• ABOUT THIS TASK: Take the data that follows and retype it word for word.

• MATERIAL SUPPLIED:
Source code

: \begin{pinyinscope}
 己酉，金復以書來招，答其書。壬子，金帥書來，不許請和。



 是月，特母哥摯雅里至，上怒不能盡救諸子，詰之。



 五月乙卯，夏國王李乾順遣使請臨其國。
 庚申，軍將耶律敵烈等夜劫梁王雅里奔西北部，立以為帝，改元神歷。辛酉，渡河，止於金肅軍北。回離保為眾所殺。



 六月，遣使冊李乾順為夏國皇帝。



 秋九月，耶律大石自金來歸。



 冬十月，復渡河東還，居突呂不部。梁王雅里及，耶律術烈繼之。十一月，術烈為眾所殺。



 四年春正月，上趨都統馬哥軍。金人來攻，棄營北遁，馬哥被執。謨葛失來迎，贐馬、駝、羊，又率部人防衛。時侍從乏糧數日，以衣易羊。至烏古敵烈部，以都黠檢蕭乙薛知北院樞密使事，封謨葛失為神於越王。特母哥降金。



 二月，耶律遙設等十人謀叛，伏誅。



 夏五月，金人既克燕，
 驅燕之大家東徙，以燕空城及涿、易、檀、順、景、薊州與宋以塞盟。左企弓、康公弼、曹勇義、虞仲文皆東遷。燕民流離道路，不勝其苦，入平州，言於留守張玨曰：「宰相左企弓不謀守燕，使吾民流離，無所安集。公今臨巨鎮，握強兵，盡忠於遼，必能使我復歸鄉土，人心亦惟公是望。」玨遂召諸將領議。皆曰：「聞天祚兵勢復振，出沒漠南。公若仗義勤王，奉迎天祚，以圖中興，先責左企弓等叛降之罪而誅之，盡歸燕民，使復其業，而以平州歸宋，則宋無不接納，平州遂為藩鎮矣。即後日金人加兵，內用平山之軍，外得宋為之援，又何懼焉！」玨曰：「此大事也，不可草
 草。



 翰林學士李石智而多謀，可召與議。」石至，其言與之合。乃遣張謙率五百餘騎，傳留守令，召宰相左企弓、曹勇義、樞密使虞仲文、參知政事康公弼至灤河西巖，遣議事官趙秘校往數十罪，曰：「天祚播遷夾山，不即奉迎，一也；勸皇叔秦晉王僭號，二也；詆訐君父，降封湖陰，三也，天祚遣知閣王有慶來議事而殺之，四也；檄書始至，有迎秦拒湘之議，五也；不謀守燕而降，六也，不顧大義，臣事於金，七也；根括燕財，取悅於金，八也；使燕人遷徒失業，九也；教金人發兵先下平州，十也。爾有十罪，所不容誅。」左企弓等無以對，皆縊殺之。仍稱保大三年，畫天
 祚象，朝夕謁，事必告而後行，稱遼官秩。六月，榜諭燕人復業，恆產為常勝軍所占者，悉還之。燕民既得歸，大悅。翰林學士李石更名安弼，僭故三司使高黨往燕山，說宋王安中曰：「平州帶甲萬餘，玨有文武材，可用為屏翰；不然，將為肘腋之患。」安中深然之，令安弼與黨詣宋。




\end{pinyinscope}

• SOLUTION TO THE EXERCISE:
Source code

: \begin{pinyinscope}
 己酉，金復以書來招，答其書。壬子，金帥書來，不許請和。



 是月，特母哥摯雅里至，上怒不能盡救諸子，詰之。



 五月乙卯，夏國王李乾順遣使請臨其國。
 庚申，軍將耶律敵烈等夜劫梁王雅里奔西北部，立以為帝，改元神歷。辛酉，渡河，止於金肅軍北。回離保為眾所殺。



 六月，遣使冊李乾順為夏國皇帝。



 秋九月，耶律大石自金來歸。



 冬十月，復渡河東還，居突呂不部。梁王雅里及，耶律術烈繼之。十一月，術烈為眾所殺。



 四年春正月，上趨都統馬哥軍。金人來攻，棄營北遁，馬哥被執。謨葛失來迎，贐馬、駝、羊，又率部人防衛。時侍從乏糧數日，以衣易羊。至烏古敵烈部，以都黠檢蕭乙薛知北院樞密使事，封謨葛失為神於越王。特母哥降金。



 二月，耶律遙設等十人謀叛，伏誅。



 夏五月，金人既克燕，
 驅燕之大家東徙，以燕空城及涿、易、檀、順、景、薊州與宋以塞盟。左企弓、康公弼、曹勇義、虞仲文皆東遷。燕民流離道路，不勝其苦，入平州，言於留守張玨曰：「宰相左企弓不謀守燕，使吾民流離，無所安集。公今臨巨鎮，握強兵，盡忠於遼，必能使我復歸鄉土，人心亦惟公是望。」玨遂召諸將領議。皆曰：「聞天祚兵勢復振，出沒漠南。公若仗義勤王，奉迎天祚，以圖中興，先責左企弓等叛降之罪而誅之，盡歸燕民，使復其業，而以平州歸宋，則宋無不接納，平州遂為藩鎮矣。即後日金人加兵，內用平山之軍，外得宋為之援，又何懼焉！」玨曰：「此大事也，不可草
 草。



 翰林學士李石智而多謀，可召與議。」石至，其言與之合。乃遣張謙率五百餘騎，傳留守令，召宰相左企弓、曹勇義、樞密使虞仲文、參知政事康公弼至灤河西巖，遣議事官趙秘校往數十罪，曰：「天祚播遷夾山，不即奉迎，一也；勸皇叔秦晉王僭號，二也；詆訐君父，降封湖陰，三也，天祚遣知閣王有慶來議事而殺之，四也；檄書始至，有迎秦拒湘之議，五也；不謀守燕而降，六也，不顧大義，臣事於金，七也；根括燕財，取悅於金，八也；使燕人遷徒失業，九也；教金人發兵先下平州，十也。爾有十罪，所不容誅。」左企弓等無以對，皆縊殺之。仍稱保大三年，畫天
 祚象，朝夕謁，事必告而後行，稱遼官秩。六月，榜諭燕人復業，恆產為常勝軍所占者，悉還之。燕民既得歸，大悅。翰林學士李石更名安弼，僭故三司使高黨往燕山，說宋王安中曰：「平州帶甲萬餘，玨有文武材，可用為屏翰；不然，將為肘腋之患。」安中深然之，令安弼與黨詣宋。




\end{pinyinscope}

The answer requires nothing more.